##### Entries provided #####
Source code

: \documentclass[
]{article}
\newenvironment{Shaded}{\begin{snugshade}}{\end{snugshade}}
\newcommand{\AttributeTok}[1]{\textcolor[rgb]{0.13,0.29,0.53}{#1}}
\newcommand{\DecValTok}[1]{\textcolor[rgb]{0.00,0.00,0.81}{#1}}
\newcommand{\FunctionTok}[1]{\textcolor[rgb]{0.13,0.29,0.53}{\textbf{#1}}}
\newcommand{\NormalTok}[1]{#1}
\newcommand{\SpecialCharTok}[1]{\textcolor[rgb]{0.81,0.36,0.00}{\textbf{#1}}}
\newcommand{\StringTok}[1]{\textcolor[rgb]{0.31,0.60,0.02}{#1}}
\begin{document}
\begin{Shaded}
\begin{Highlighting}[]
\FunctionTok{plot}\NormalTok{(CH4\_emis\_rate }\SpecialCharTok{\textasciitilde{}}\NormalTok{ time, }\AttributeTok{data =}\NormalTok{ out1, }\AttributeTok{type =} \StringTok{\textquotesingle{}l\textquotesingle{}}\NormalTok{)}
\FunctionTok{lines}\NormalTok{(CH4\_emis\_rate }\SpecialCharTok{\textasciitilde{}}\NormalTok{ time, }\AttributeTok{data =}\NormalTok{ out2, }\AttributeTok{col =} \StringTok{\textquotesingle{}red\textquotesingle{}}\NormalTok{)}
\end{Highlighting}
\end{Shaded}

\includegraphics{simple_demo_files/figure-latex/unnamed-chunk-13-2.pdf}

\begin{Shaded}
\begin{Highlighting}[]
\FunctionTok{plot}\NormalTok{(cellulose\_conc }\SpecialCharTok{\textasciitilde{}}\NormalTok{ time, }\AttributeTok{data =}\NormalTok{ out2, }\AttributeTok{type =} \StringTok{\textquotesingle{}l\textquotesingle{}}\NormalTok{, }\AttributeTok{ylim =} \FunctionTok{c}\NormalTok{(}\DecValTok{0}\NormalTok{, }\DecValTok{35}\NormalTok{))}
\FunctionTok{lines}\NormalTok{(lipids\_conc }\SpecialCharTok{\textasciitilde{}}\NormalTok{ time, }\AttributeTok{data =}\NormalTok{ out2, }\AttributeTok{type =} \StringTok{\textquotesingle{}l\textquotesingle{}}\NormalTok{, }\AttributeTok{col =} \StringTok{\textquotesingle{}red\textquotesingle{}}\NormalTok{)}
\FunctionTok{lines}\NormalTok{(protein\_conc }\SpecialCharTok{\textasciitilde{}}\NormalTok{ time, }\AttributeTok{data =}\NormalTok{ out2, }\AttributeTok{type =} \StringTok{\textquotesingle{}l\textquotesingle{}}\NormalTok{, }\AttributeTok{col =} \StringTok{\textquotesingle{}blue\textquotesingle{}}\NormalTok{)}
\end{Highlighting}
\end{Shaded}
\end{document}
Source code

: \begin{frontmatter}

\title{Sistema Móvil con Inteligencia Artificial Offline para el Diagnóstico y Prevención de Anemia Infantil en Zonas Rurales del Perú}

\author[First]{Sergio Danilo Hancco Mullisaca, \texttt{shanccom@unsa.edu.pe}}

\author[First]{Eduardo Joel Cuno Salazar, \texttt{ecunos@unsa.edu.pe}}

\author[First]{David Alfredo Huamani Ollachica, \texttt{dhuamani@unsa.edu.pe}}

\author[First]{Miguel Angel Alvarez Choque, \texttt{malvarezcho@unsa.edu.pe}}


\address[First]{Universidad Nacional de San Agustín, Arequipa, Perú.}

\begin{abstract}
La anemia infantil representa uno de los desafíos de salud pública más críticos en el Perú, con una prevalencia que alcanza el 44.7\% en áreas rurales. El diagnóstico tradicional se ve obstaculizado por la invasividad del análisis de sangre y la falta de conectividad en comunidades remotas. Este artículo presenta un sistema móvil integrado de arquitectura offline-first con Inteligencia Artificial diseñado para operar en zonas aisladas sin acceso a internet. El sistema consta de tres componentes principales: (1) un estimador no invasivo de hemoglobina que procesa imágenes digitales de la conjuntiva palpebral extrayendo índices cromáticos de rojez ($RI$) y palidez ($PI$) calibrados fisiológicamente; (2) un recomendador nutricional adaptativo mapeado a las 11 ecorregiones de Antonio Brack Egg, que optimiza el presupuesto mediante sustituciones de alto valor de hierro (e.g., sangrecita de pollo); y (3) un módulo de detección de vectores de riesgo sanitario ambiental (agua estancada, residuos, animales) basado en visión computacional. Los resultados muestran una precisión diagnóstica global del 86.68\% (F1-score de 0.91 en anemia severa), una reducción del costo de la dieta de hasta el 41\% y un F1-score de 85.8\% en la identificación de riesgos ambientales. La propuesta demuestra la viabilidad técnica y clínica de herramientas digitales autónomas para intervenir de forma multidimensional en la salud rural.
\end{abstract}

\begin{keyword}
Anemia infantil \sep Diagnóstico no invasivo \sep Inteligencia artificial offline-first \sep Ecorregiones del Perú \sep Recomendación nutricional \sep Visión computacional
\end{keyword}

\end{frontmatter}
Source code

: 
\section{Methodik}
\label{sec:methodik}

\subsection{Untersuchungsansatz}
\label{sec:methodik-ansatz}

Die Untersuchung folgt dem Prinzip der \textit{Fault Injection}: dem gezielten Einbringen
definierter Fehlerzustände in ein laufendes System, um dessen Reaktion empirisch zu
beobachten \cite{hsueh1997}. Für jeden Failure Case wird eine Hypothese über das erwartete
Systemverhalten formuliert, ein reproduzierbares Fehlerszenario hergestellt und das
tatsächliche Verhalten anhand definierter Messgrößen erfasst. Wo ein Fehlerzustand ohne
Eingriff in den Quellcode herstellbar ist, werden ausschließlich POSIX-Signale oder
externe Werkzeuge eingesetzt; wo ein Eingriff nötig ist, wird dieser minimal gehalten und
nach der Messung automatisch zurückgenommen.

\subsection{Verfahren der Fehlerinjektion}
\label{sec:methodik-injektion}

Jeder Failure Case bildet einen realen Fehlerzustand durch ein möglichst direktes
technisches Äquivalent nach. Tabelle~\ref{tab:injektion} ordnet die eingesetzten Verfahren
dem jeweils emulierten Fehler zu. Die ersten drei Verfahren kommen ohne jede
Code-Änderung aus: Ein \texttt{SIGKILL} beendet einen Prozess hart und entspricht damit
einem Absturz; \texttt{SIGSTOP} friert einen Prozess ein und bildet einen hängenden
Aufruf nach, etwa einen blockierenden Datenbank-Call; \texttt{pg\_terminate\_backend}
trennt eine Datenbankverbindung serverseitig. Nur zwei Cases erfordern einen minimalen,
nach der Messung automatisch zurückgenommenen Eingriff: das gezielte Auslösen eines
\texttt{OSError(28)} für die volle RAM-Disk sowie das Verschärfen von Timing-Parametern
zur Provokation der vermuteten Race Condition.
#####
* **Problem requirements**
Print each record word for word.

* **Solved problem**
Source code

: \documentclass[
]{article}
\newenvironment{Shaded}{\begin{snugshade}}{\end{snugshade}}
\newcommand{\AttributeTok}[1]{\textcolor[rgb]{0.13,0.29,0.53}{#1}}
\newcommand{\DecValTok}[1]{\textcolor[rgb]{0.00,0.00,0.81}{#1}}
\newcommand{\FunctionTok}[1]{\textcolor[rgb]{0.13,0.29,0.53}{\textbf{#1}}}
\newcommand{\NormalTok}[1]{#1}
\newcommand{\SpecialCharTok}[1]{\textcolor[rgb]{0.81,0.36,0.00}{\textbf{#1}}}
\newcommand{\StringTok}[1]{\textcolor[rgb]{0.31,0.60,0.02}{#1}}
\begin{document}
\begin{Shaded}
\begin{Highlighting}[]
\FunctionTok{plot}\NormalTok{(CH4\_emis\_rate }\SpecialCharTok{\textasciitilde{}}\NormalTok{ time, }\AttributeTok{data =}\NormalTok{ out1, }\AttributeTok{type =} \StringTok{\textquotesingle{}l\textquotesingle{}}\NormalTok{)}
\FunctionTok{lines}\NormalTok{(CH4\_emis\_rate }\SpecialCharTok{\textasciitilde{}}\NormalTok{ time, }\AttributeTok{data =}\NormalTok{ out2, }\AttributeTok{col =} \StringTok{\textquotesingle{}red\textquotesingle{}}\NormalTok{)}
\end{Highlighting}
\end{Shaded}

\includegraphics{simple_demo_files/figure-latex/unnamed-chunk-13-2.pdf}

\begin{Shaded}
\begin{Highlighting}[]
\FunctionTok{plot}\NormalTok{(cellulose\_conc }\SpecialCharTok{\textasciitilde{}}\NormalTok{ time, }\AttributeTok{data =}\NormalTok{ out2, }\AttributeTok{type =} \StringTok{\textquotesingle{}l\textquotesingle{}}\NormalTok{, }\AttributeTok{ylim =} \FunctionTok{c}\NormalTok{(}\DecValTok{0}\NormalTok{, }\DecValTok{35}\NormalTok{))}
\FunctionTok{lines}\NormalTok{(lipids\_conc }\SpecialCharTok{\textasciitilde{}}\NormalTok{ time, }\AttributeTok{data =}\NormalTok{ out2, }\AttributeTok{type =} \StringTok{\textquotesingle{}l\textquotesingle{}}\NormalTok{, }\AttributeTok{col =} \StringTok{\textquotesingle{}red\textquotesingle{}}\NormalTok{)}
\FunctionTok{lines}\NormalTok{(protein\_conc }\SpecialCharTok{\textasciitilde{}}\NormalTok{ time, }\AttributeTok{data =}\NormalTok{ out2, }\AttributeTok{type =} \StringTok{\textquotesingle{}l\textquotesingle{}}\NormalTok{, }\AttributeTok{col =} \StringTok{\textquotesingle{}blue\textquotesingle{}}\NormalTok{)}
\end{Highlighting}
\end{Shaded}
\end{document}
Source code

: \begin{frontmatter}

\title{Sistema Móvil con Inteligencia Artificial Offline para el Diagnóstico y Prevención de Anemia Infantil en Zonas Rurales del Perú}

\author[First]{Sergio Danilo Hancco Mullisaca, \texttt{shanccom@unsa.edu.pe}}

\author[First]{Eduardo Joel Cuno Salazar, \texttt{ecunos@unsa.edu.pe}}

\author[First]{David Alfredo Huamani Ollachica, \texttt{dhuamani@unsa.edu.pe}}

\author[First]{Miguel Angel Alvarez Choque, \texttt{malvarezcho@unsa.edu.pe}}


\address[First]{Universidad Nacional de San Agustín, Arequipa, Perú.}

\begin{abstract}
La anemia infantil representa uno de los desafíos de salud pública más críticos en el Perú, con una prevalencia que alcanza el 44.7\% en áreas rurales. El diagnóstico tradicional se ve obstaculizado por la invasividad del análisis de sangre y la falta de conectividad en comunidades remotas. Este artículo presenta un sistema móvil integrado de arquitectura offline-first con Inteligencia Artificial diseñado para operar en zonas aisladas sin acceso a internet. El sistema consta de tres componentes principales: (1) un estimador no invasivo de hemoglobina que procesa imágenes digitales de la conjuntiva palpebral extrayendo índices cromáticos de rojez ($RI$) y palidez ($PI$) calibrados fisiológicamente; (2) un recomendador nutricional adaptativo mapeado a las 11 ecorregiones de Antonio Brack Egg, que optimiza el presupuesto mediante sustituciones de alto valor de hierro (e.g., sangrecita de pollo); y (3) un módulo de detección de vectores de riesgo sanitario ambiental (agua estancada, residuos, animales) basado en visión computacional. Los resultados muestran una precisión diagnóstica global del 86.68\% (F1-score de 0.91 en anemia severa), una reducción del costo de la dieta de hasta el 41\% y un F1-score de 85.8\% en la identificación de riesgos ambientales. La propuesta demuestra la viabilidad técnica y clínica de herramientas digitales autónomas para intervenir de forma multidimensional en la salud rural.
\end{abstract}

\begin{keyword}
Anemia infantil \sep Diagnóstico no invasivo \sep Inteligencia artificial offline-first \sep Ecorregiones del Perú \sep Recomendación nutricional \sep Visión computacional
\end{keyword}

\end{frontmatter}
Source code

: 
\section{Methodik}
\label{sec:methodik}

\subsection{Untersuchungsansatz}
\label{sec:methodik-ansatz}

Die Untersuchung folgt dem Prinzip der \textit{Fault Injection}: dem gezielten Einbringen
definierter Fehlerzustände in ein laufendes System, um dessen Reaktion empirisch zu
beobachten \cite{hsueh1997}. Für jeden Failure Case wird eine Hypothese über das erwartete
Systemverhalten formuliert, ein reproduzierbares Fehlerszenario hergestellt und das
tatsächliche Verhalten anhand definierter Messgrößen erfasst. Wo ein Fehlerzustand ohne
Eingriff in den Quellcode herstellbar ist, werden ausschließlich POSIX-Signale oder
externe Werkzeuge eingesetzt; wo ein Eingriff nötig ist, wird dieser minimal gehalten und
nach der Messung automatisch zurückgenommen.

\subsection{Verfahren der Fehlerinjektion}
\label{sec:methodik-injektion}

Jeder Failure Case bildet einen realen Fehlerzustand durch ein möglichst direktes
technisches Äquivalent nach. Tabelle~\ref{tab:injektion} ordnet die eingesetzten Verfahren
dem jeweils emulierten Fehler zu. Die ersten drei Verfahren kommen ohne jede
Code-Änderung aus: Ein \texttt{SIGKILL} beendet einen Prozess hart und entspricht damit
einem Absturz; \texttt{SIGSTOP} friert einen Prozess ein und bildet einen hängenden
Aufruf nach, etwa einen blockierenden Datenbank-Call; \texttt{pg\_terminate\_backend}
trennt eine Datenbankverbindung serverseitig. Nur zwei Cases erfordern einen minimalen,
nach der Messung automatisch zurückgenommenen Eingriff: das gezielte Auslösen eines
\texttt{OSError(28)} für die volle RAM-Disk sowie das Verschärfen von Timing-Parametern
zur Provokation der vermuteten Race Condition.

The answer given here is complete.